HOW TO COMPLETE THIS TASK:
Given the entries that follow, write out exactly the lines starting at the one containing "### Create a String Resource" and ending at the one containing "### Create Java classes", both ends included, and only those.

PROVIDED RECORDS:
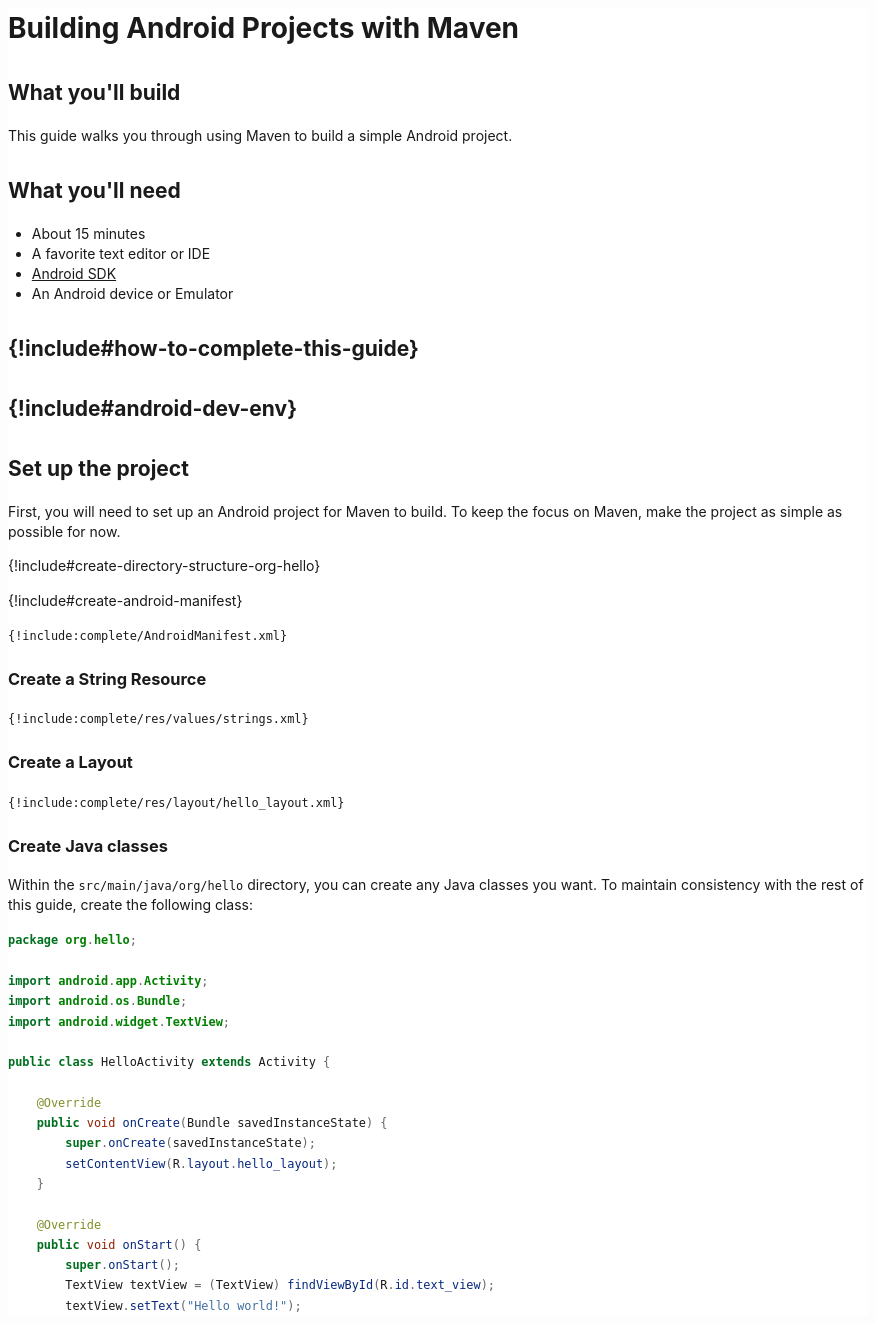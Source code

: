 # Building Android Projects with Maven

What you'll build
-----------------

This guide walks you through using Maven to build a simple Android project.

What you'll need
----------------

- About 15 minutes
 - A favorite text editor or IDE
 - [Android SDK][sdk]
 - An Android device or Emulator

[sdk]: http://developer.android.com/sdk/index.html

## {!include#how-to-complete-this-guide}

## {!include#android-dev-env}

<a name="scratch"></a>
Set up the project
------------------

First, you will need to set up an Android project for Maven to build. To keep the focus on Maven, make the project as simple as possible for now.

{!include#create-directory-structure-org-hello}

{!include#create-android-manifest}

    {!include:complete/AndroidManifest.xml}

### Create a String Resource

    {!include:complete/res/values/strings.xml}

### Create a Layout

    {!include:complete/res/layout/hello_layout.xml}

### Create Java classes

Within the `src/main/java/org/hello` directory, you can create any Java classes you want. To maintain consistency with the rest of this guide, create the following class:

```java
package org.hello;

import android.app.Activity;
import android.os.Bundle;
import android.widget.TextView;

public class HelloActivity extends Activity {

    @Override
    public void onCreate(Bundle savedInstanceState) {
        super.onCreate(savedInstanceState);
        setContentView(R.layout.hello_layout);
    }

    @Override
    public void onStart() {
        super.onStart();
        TextView textView = (TextView) findViewById(R.id.text_view);
        textView.setText("Hello world!");
```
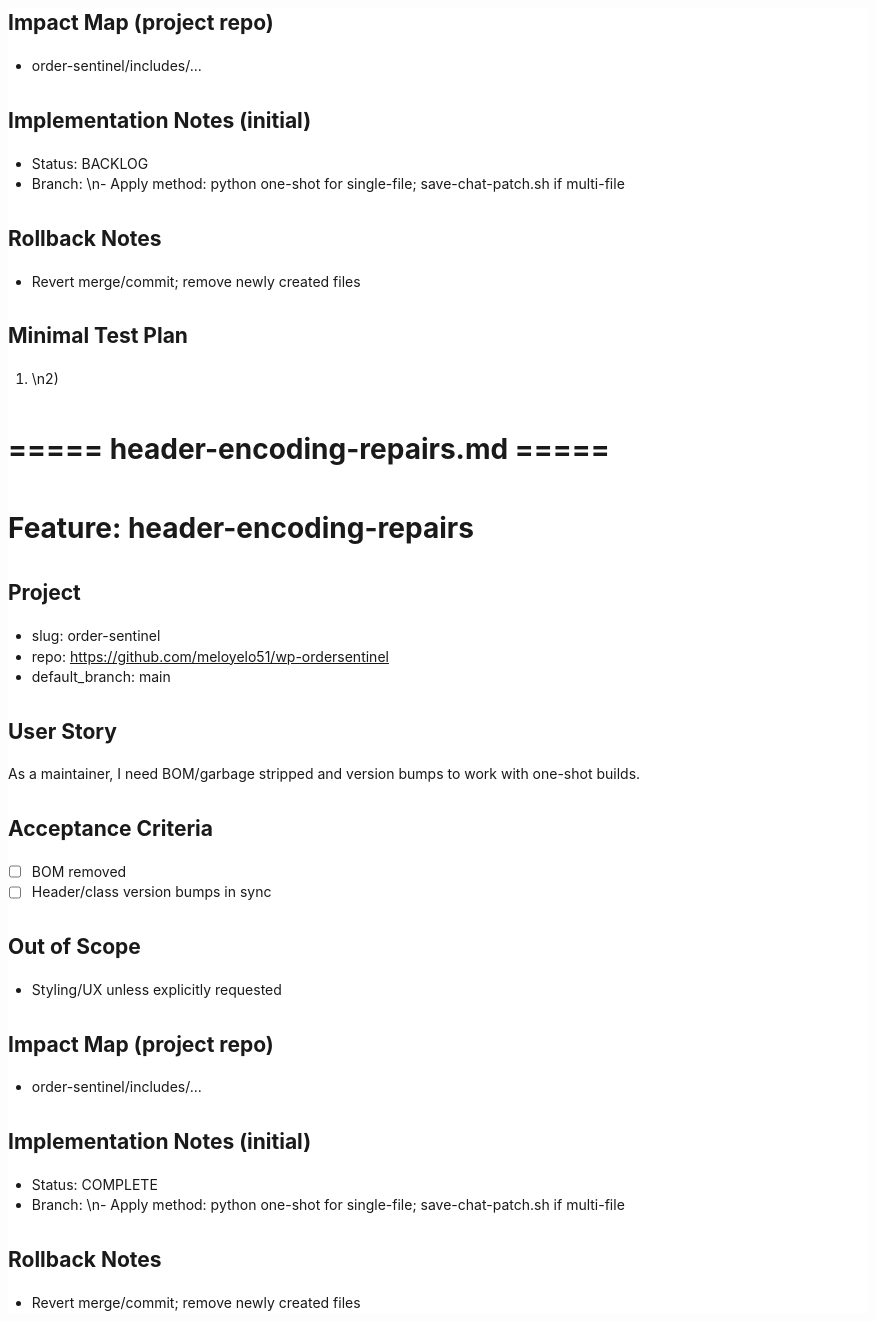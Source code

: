 ## Impact Map (project repo)
- order-sentinel/includes/...

## Implementation Notes (initial)
- Status: BACKLOG
- Branch: <tbd>\n- Apply method: python one-shot for single-file; save-chat-patch.sh if multi-file

## Rollback Notes
- Revert merge/commit; remove newly created files

## Minimal Test Plan
1) <step>\n2) <expected>



# ===== header-encoding-repairs.md =====
# Feature: header-encoding-repairs

## Project
- slug: order-sentinel
- repo: https://github.com/meloyelo51/wp-ordersentinel
- default_branch: main

## User Story
As a maintainer, I need BOM/garbage stripped and version bumps to work with one-shot builds.

## Acceptance Criteria
- [ ] BOM removed
- [ ] Header/class version bumps in sync

## Out of Scope
- Styling/UX unless explicitly requested

## Impact Map (project repo)
- order-sentinel/includes/...

## Implementation Notes (initial)
- Status: COMPLETE
- Branch: <tbd>\n- Apply method: python one-shot for single-file; save-chat-patch.sh if multi-file

## Rollback Notes
- Revert merge/commit; remove newly created files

TASK RESULT:
### Create a String Resource

    {!include:complete/res/values/strings.xml}

### Create a Layout

    {!include:complete/res/layout/hello_layout.xml}

### Create Java classes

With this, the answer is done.